(Stored data)

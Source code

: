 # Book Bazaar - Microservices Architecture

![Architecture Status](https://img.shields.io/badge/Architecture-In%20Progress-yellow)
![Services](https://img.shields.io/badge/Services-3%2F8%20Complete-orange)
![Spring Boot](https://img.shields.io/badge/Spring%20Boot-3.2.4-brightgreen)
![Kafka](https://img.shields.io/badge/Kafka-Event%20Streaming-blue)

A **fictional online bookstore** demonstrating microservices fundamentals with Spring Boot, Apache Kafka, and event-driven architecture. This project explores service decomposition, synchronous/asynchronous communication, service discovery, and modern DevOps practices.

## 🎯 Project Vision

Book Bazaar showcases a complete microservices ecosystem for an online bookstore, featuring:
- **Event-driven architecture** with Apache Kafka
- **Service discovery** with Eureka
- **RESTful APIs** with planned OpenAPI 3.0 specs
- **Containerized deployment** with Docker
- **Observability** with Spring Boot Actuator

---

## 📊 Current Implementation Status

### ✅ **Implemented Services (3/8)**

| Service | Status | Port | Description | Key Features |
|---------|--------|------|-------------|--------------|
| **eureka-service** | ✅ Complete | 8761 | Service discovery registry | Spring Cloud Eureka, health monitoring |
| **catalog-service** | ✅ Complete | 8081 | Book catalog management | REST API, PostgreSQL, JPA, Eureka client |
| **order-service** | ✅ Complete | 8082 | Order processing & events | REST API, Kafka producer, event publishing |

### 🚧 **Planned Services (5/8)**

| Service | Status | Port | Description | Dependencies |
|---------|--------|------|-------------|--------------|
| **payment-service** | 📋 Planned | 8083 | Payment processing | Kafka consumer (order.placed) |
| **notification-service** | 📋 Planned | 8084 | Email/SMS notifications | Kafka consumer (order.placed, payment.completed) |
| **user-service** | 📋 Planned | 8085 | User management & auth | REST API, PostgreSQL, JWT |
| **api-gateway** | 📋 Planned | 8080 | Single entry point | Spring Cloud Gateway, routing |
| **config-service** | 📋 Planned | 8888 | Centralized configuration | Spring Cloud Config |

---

(End Stored data)

Task:
Every line above in which the word "order" occurs is to be copied.

Solution for this exercise:
| **order-service** | ✅ Complete | 8082 | Order processing & events | REST API, Kafka producer, event publishing |
| **payment-service** | 📋 Planned | 8083 | Payment processing | Kafka consumer (order.placed) |
| **notification-service** | 📋 Planned | 8084 | Email/SMS notifications | Kafka consumer (order.placed, payment.completed) |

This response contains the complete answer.